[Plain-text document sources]
BEGIN
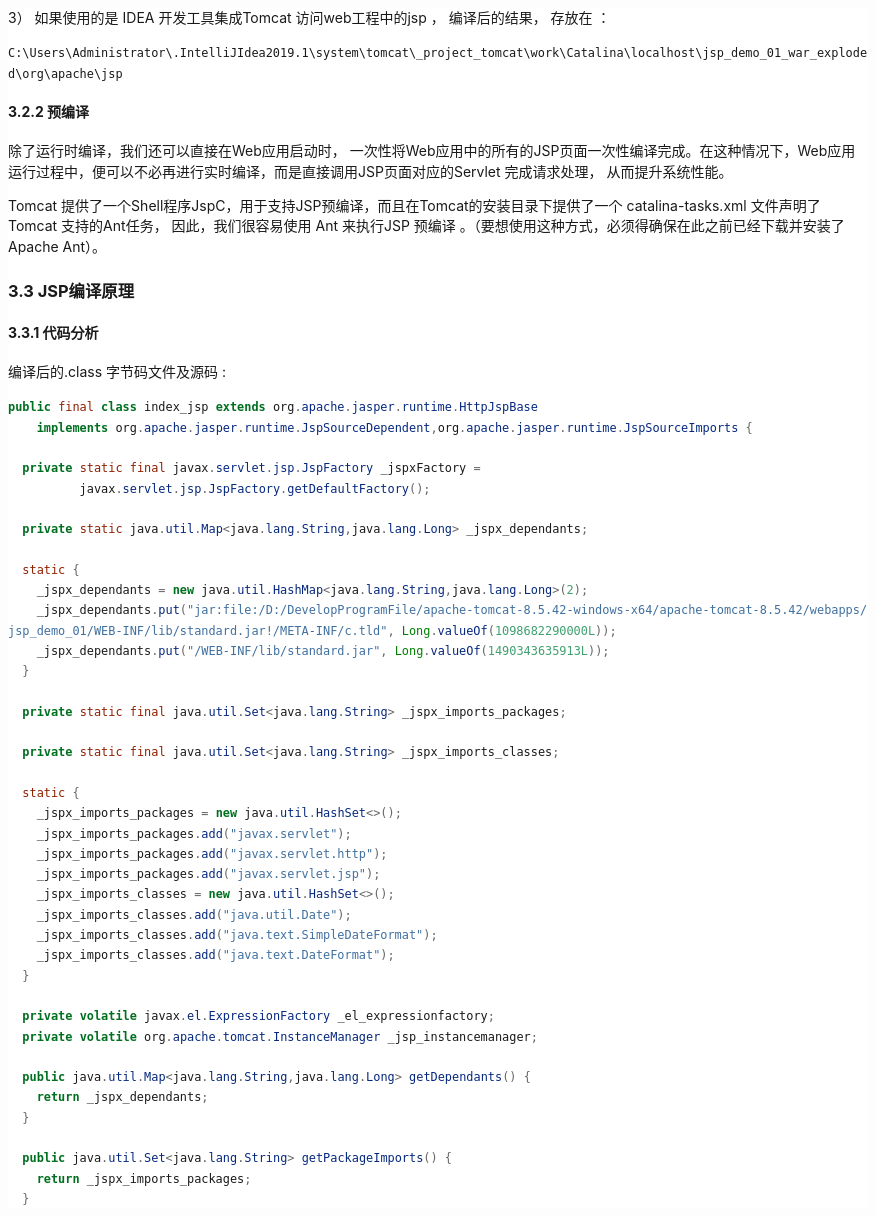 3） 如果使用的是 IDEA 开发工具集成Tomcat 访问web工程中的jsp ， 编译后的结果， 存放在 ：

```
C:\Users\Administrator\.IntelliJIdea2019.1\system\tomcat\_project_tomcat\work\Catalina\localhost\jsp_demo_01_war_exploded\org\apache\jsp
```



#### 3.2.2 预编译

除了运行时编译，我们还可以直接在Web应用启动时， 一次性将Web应用中的所有的JSP页面一次性编译完成。在这种情况下，Web应用运行过程中，便可以不必再进行实时编译，而是直接调用JSP页面对应的Servlet 完成请求处理， 从而提升系统性能。

Tomcat 提供了一个Shell程序JspC，用于支持JSP预编译，而且在Tomcat的安装目录下提供了一个 catalina-tasks.xml 文件声明了Tomcat 支持的Ant任务， 因此，我们很容易使用 Ant 来执行JSP 预编译 。（要想使用这种方式，必须得确保在此之前已经下载并安装了Apache Ant）。



### 3.3 JSP编译原理

#### 3.3.1 代码分析

编译后的.class 字节码文件及源码 : 

```java
public final class index_jsp extends org.apache.jasper.runtime.HttpJspBase
    implements org.apache.jasper.runtime.JspSourceDependent,org.apache.jasper.runtime.JspSourceImports {

  private static final javax.servlet.jsp.JspFactory _jspxFactory =
          javax.servlet.jsp.JspFactory.getDefaultFactory();

  private static java.util.Map<java.lang.String,java.lang.Long> _jspx_dependants;

  static {
    _jspx_dependants = new java.util.HashMap<java.lang.String,java.lang.Long>(2);
    _jspx_dependants.put("jar:file:/D:/DevelopProgramFile/apache-tomcat-8.5.42-windows-x64/apache-tomcat-8.5.42/webapps/jsp_demo_01/WEB-INF/lib/standard.jar!/META-INF/c.tld", Long.valueOf(1098682290000L));
    _jspx_dependants.put("/WEB-INF/lib/standard.jar", Long.valueOf(1490343635913L));
  }

  private static final java.util.Set<java.lang.String> _jspx_imports_packages;

  private static final java.util.Set<java.lang.String> _jspx_imports_classes;

  static {
    _jspx_imports_packages = new java.util.HashSet<>();
    _jspx_imports_packages.add("javax.servlet");
    _jspx_imports_packages.add("javax.servlet.http");
    _jspx_imports_packages.add("javax.servlet.jsp");
    _jspx_imports_classes = new java.util.HashSet<>();
    _jspx_imports_classes.add("java.util.Date");
    _jspx_imports_classes.add("java.text.SimpleDateFormat");
    _jspx_imports_classes.add("java.text.DateFormat");
  }

  private volatile javax.el.ExpressionFactory _el_expressionfactory;
  private volatile org.apache.tomcat.InstanceManager _jsp_instancemanager;

  public java.util.Map<java.lang.String,java.lang.Long> getDependants() {
    return _jspx_dependants;
  }

  public java.util.Set<java.lang.String> getPackageImports() {
    return _jspx_imports_packages;
  }
```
END
• WHAT YOU ARE ASKED TO DO
Find every line of the data that includes the string "javax". Copy each of those lines.

• REPLY
  private static final javax.servlet.jsp.JspFactory _jspxFactory =
          javax.servlet.jsp.JspFactory.getDefaultFactory();
    _jspx_imports_packages.add("javax.servlet");
    _jspx_imports_packages.add("javax.servlet.http");
    _jspx_imports_packages.add("javax.servlet.jsp");
  private volatile javax.el.ExpressionFactory _el_expressionfactory;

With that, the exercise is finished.